The lines were even longer today!

As I write this I am “on break.” It’s Wednesday about 1:15 pm and we are short on translators at the moment. It’s easy to see how important our translators are to our productivity-- the “doc room” is running at 75% right now. I worked with Socrates, the reincarnated Greek philosopher and also our tour guide for the trip to Machu Pichu trip on Friday. We have really great translators. They have been with us so much now and heard us take so many medical histories that if the complaint is say, constipation, we can almost say, “Marco—cue constipation follow-up questions aaand—GO.”



I have officially brought pain medicine to Cusco. I’ve injected trigger points, occipital nerves, tendons and a couple of sacroiliac joints. I even had a perfect opportunity to do an epidural steroid injection today but like a dummy, I didn’t bring any of the needles I needed. I started to try to McGyver a block together but finally decided it wouldn’t work. The patients seem amazed every time. One little man with headaches and upper back pain walked out smiling and saying, according to the translator, “It’s unbelievable—my pain is GONE!” Unfortunately at this point, since the docs have kind of been competing for procedures like joint injections, various yucky aspirations and so on—we are running out of needles, syringes and anesthetics. I resorted to using a 22 gauge which was the smallest needle I could find on a guy today for trigger point injections. But as I said, these folks for the most part are not complainers. He was very happy to be having a doctor do an injection to help his pain regardless the size holes I put in his back.




This was the "It's unbelievable. . ." guy.

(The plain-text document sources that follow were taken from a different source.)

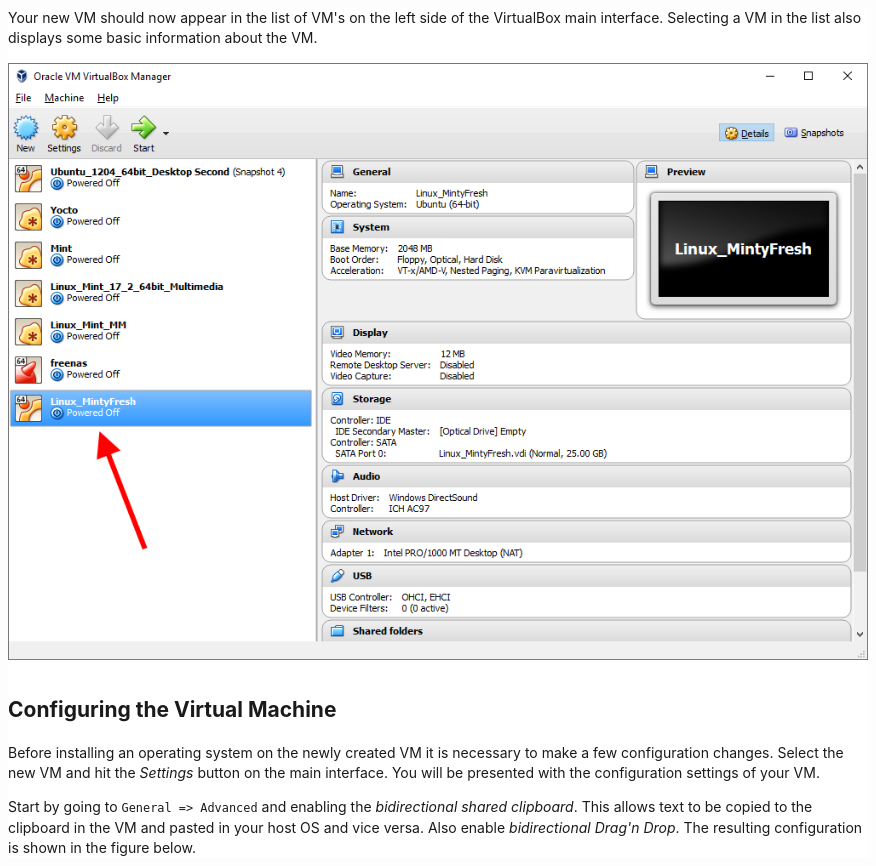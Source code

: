
Your new VM should now appear in the list of VM's on the left side of the VirtualBox main interface. Selecting a VM in the list also displays some basic information about the VM.

![A new VM is added to your current list of VM's](img/vm_created.png)

## Configuring the Virtual Machine

Before installing an operating system on the newly created VM it is necessary to make a few configuration changes. Select the new VM and hit the *Settings* button on the main interface. You will be presented with the configuration settings of your VM.

Start by going to `General => Advanced` and enabling the *bidirectional shared clipboard*. This allows text to be copied to the clipboard in the VM and pasted in your host OS and vice versa. Also enable *bidirectional Drag'n Drop*. The resulting configuration is shown in the figure below.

The people were lined up down the block today when we arrived today. We triaged 250. Only 220 came through. I must have played my cards right today. I only saw a couple of kids. I also treated among the many a family of Quechua people (hope I spelled that right). They are decedents of the indigenous native people and Inca. They come down from the mountains. They are farmers and have their own very distinct dress. The women customarily wear thick skirts and hats. They are a very simple, docile people. We had two translators going for this family: Quechua to Spanish to English. It was labor intensive.